In typical multi-tier applications, there are challenges performing tests with high quality data. Either data is copied out of production, mocked, stubbed or the tests are running on empty datasets. In the former case, the copying of data might have performance impact on the production environment and may resort to backed up data. The further data moves from the production environment, quality degrades for testing. In many cases the backups may not be available to run tests on for CI/CD pipelines, as they are just that, backups. In the latter case the effectiveness of the test degrades as running tests on stubs or mocked datasets might not reveal problems present on a fully populated production system.

In today’s highly efficient CI/CD systems, code changes are integrated, tested and deployed to production multiple times per day. In order to achieve high quality and confidence, tests need to be accurate and performed often. Problems need be discovered fast and mitigated even faster. Discovering issues in production needs to be avoided at all cost. Bugs will always be introduced for the fact that new features need to be added continuously to stay competitive and relevant. Recovering gracefully and correcting errors and issues faster than anyone notices them could very well be a business differentiator that allows small teams to iterate fast to deliver a high-quality experience for their customers.
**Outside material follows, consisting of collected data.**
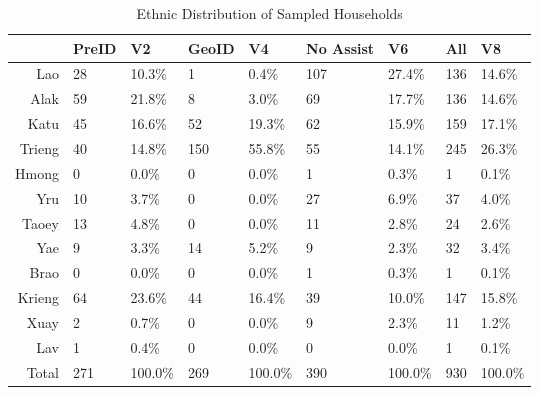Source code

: \begin{table}[ht]
\centering
\begin{tabular}{rllllllll}
  \hline
 & PreID & V2 & GeoID & V4 & No Assist & V6 & All & V8 \\ 
  \hline
Lao & 28 & 10.3\% & 1 & 0.4\% & 107 & 27.4\% & 136 & 14.6\% \\ 
  Alak & 59 & 21.8\% & 8 & 3.0\% & 69 & 17.7\% & 136 & 14.6\% \\ 
  Katu & 45 & 16.6\% & 52 & 19.3\% & 62 & 15.9\% & 159 & 17.1\% \\ 
  Trieng & 40 & 14.8\% & 150 & 55.8\% & 55 & 14.1\% & 245 & 26.3\% \\ 
  Hmong & 0 & 0.0\% & 0 & 0.0\% & 1 & 0.3\% & 1 & 0.1\% \\ 
  Yru & 10 & 3.7\% & 0 & 0.0\% & 27 & 6.9\% & 37 & 4.0\% \\ 
  Taoey & 13 & 4.8\% & 0 & 0.0\% & 11 & 2.8\% & 24 & 2.6\% \\ 
  Yae & 9 & 3.3\% & 14 & 5.2\% & 9 & 2.3\% & 32 & 3.4\% \\ 
  Brao & 0 & 0.0\% & 0 & 0.0\% & 1 & 0.3\% & 1 & 0.1\% \\ 
  Krieng & 64 & 23.6\% & 44 & 16.4\% & 39 & 10.0\% & 147 & 15.8\% \\ 
  Xuay & 2 & 0.7\% & 0 & 0.0\% & 9 & 2.3\% & 11 & 1.2\% \\ 
  Lav & 1 & 0.4\% & 0 & 0.0\% & 0 & 0.0\% & 1 & 0.1\% \\ 
  Total & 271 & 100.0\% & 269 & 100.0\% & 390 & 100.0\% & 930 & 100.0\% \\ 
   \hline
\end{tabular}
\caption{Ethnic Distribution of Sampled Households} 
\end{table}
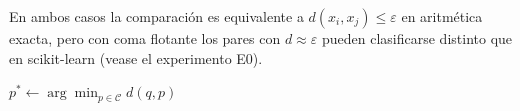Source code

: \documentclass[11pt]{article}
\begin{document}
\noindent En ambos casos la comparaci\'on es equivalente a $d(x_i,x_j)\le
\varepsilon$ en aritm\'etica exacta, pero con coma flotante los pares con
$d\approx\varepsilon$ pueden clasificarse distinto que en scikit-learn
(vease el experimento E0).

\begin{algorithm}[H]
\caption{Asignaci\'on de una instancia nueva (dise\~no, a\'un no implementado)}
$p^\ast \leftarrow \arg\min_{p\in\mathcal{C}} d(q,p)$\;
\end{algorithm}
\end{document}
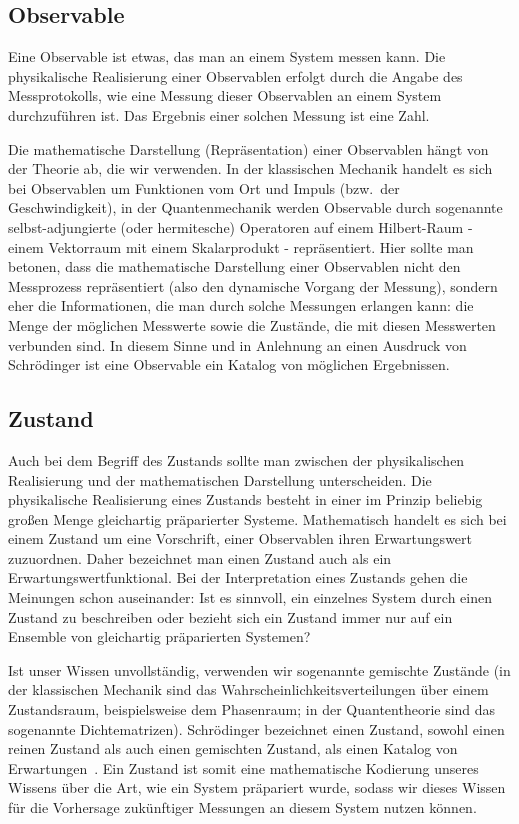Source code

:\subsection{Observable}

Eine Observable ist etwas, das man an einem System messen kann. 
Die physikalische Realisierung einer Observablen erfolgt durch die Angabe des Messprotokolls, wie
eine Messung dieser Observablen an einem System durchzuf\"uhren ist. Das Ergebnis einer solchen
Messung ist eine Zahl.

Die mathematische Darstellung (Repr\"asentation) einer Observablen h\"angt von der Theorie
ab, die wir verwenden. In der klassischen Mechanik handelt es sich bei Observablen um 
Funktionen vom Ort und Impuls (bzw.\ der Geschwindigkeit), in der Quantenmechanik
werden Observable durch sogenannte selbst-adjungierte (oder hermitesche) Operatoren auf einem
Hilbert-Raum - einem Vektorraum mit einem Skalarprodukt - repr\"asentiert. Hier sollte man betonen,
dass die mathematische Darstellung einer Observablen nicht den Messprozess repr\"asentiert (also
den dynamische Vorgang der Messung), sondern eher die Informationen, die man durch solche
Messungen erlangen kann: die Menge der m\"oglichen Messwerte sowie die Zust\"ande, die mit
diesen Messwerten verbunden sind. In diesem Sinne und in Anlehnung an einen Ausdruck von
Schr\"odinger \cite{Schroedinger} ist eine Observable ein \glqq Katalog von
m\"oglichen Ergebnissen\grqq. 

\subsection{Zustand}

Auch bei dem Begriff des Zustands sollte man zwischen der physikalischen Realisierung und der
mathematischen Darstellung unterscheiden. Die physikalische Realisierung eines Zustands
besteht in einer im Prinzip beliebig gro\ss en Menge gleichartig pr\"aparierter Systeme.
Mathematisch handelt es sich bei einem Zustand um eine Vorschrift, einer Observablen
ihren Erwartungswert zuzuordnen. Daher bezeichnet man einen Zustand auch als ein
Erwartungswertfunktional. Bei der Interpretation eines Zustands gehen die Meinungen schon
auseinander: Ist es sinnvoll, ein einzelnes System durch einen Zustand zu beschreiben
oder bezieht sich ein Zustand immer nur auf ein Ensemble von 
gleichartig pr\"aparierten Systemen? 

Ist unser Wissen unvollst\"andig, verwenden
wir sogenannte gemischte Zust\"ande (in der klassischen Mechanik sind das Wahrscheinlichkeitsverteilungen
\"uber einem Zustandsraum, beispielsweise dem Phasenraum; in der Quantentheorie sind das
sogenannte Dichtematrizen). 
Schr\"odinger bezeichnet einen Zustand, sowohl einen reinen Zustand als auch einen gemischten Zustand, 
als einen \glqq Katalog von Erwartungen\grqq\ \cite{Schroedinger}. 
Ein Zustand ist somit eine mathematische Kodierung unseres Wissens \"uber die Art, wie ein
System pr\"apariert wurde, sodass wir dieses Wissen f\"ur die Vorhersage zuk\"unftiger
Messungen an diesem System nutzen k\"onnen. 

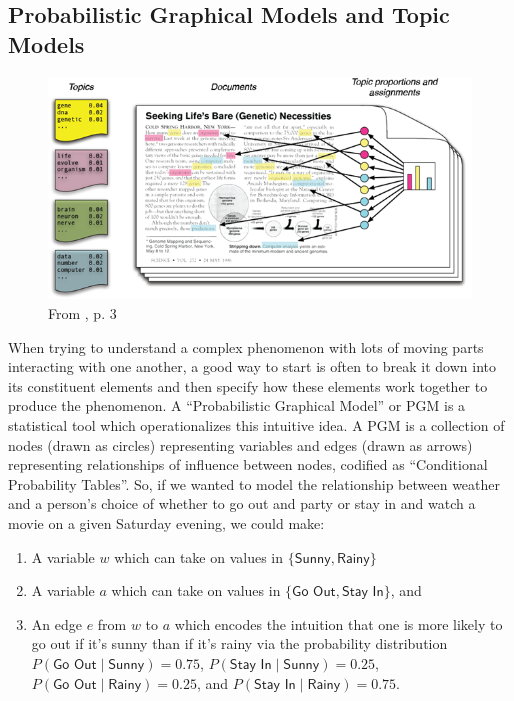 \begin{subappendices}

\section{Probabilistic Graphical Models and Topic Models\label{app:pgms}}

\begin{figure}
    \centering
    \includegraphics[width=\textwidth]{ch1_figs/blei_lda.png}
    \caption{From \cite{blei_introduction_2012}, p. 3}
    \label{fig:my_label}
\end{figure}

When trying to understand a complex phenomenon with lots of moving parts interacting with one another, a good way to start is often to break it down into its constituent elements and then specify how these elements work together to produce the phenomenon. A ``Probabilistic Graphical Model'' or PGM is a statistical tool which operationalizes this intuitive idea. A PGM is a collection of nodes (drawn as circles) representing variables and edges (drawn as arrows) representing relationships of influence between nodes, codified as ``Conditional Probability Tables''. So, if we wanted to model the relationship between weather and a person's choice of whether to go out and party or stay in and watch a movie on a given Saturday evening, we could make:

\begin{enumerate}
    \item A variable $w$ which can take on values in $\{\textsf{Sunny}, \textsf{Rainy}\}$
    \item A variable $a$ which can take on values in $\{\textsf{Go Out}, \textsf{Stay In}\}$, and 
    \item An edge $e$ from $w$ to $a$ which encodes the intuition that one is more likely to go out if it's sunny than if it's rainy via the probability distribution $P(\textsf{Go Out} \; | \; \textsf{Sunny}) = 0.75$, $P(\textsf{Stay In} \; | \; \textsf{Sunny}) = 0.25$, $P(\textsf{Go Out} \; | \; \textsf{Rainy}) = 0.25$, and $P(\textsf{Stay In} \; | \; \textsf{Rainy}) = 0.75$.
\end{enumerate}


\end{subappendices}
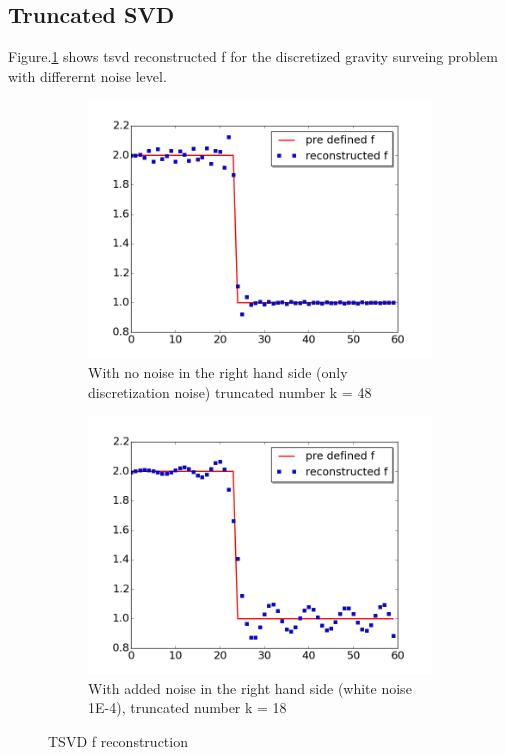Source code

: \documentclass{article}
\begin{document}
\subsection{Truncated SVD}
Figure.\ref{fig:tsvd_plot} shows tsvd reconstructed f for the discretized
gravity surveing problem with differernt noise level.
\begin{figure}
	\centering
		\begin{subfigure}[b]{0.7\textwidth}
			\includegraphics[width=\textwidth]{images/TSVD/tsvdplot}
			\caption{With
			no noise in the right hand side (only discretization noise) truncated number
			k = 48}
		\end{subfigure}
		\begin{subfigure}[b]{0.7\textwidth}
			\includegraphics[width=\textwidth]{images/TSVD/tsvdplot_withnoise}
			\caption{With
			added noise in the right hand side (white noise 1E-4), truncated number k =
			18}
		\end{subfigure}
		\caption{TSVD f reconstruction}\label{fig:tsvd_plot}
\end{figure}
\end{document}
Containers are extremely efficient at improving quality of software delivery due to their ability to package all the application runtime in a format that runs verbatim on any platform. Transporting stateful persistent data in container images is not very practical as the container is ephemeral in nature. This means that data needs to be accessible independently to containers across multiple environments to serve production, staging and development. There also needs to be a secure and clear separation between these environments to ensure they’re capable of running autonomously without cross dependencies.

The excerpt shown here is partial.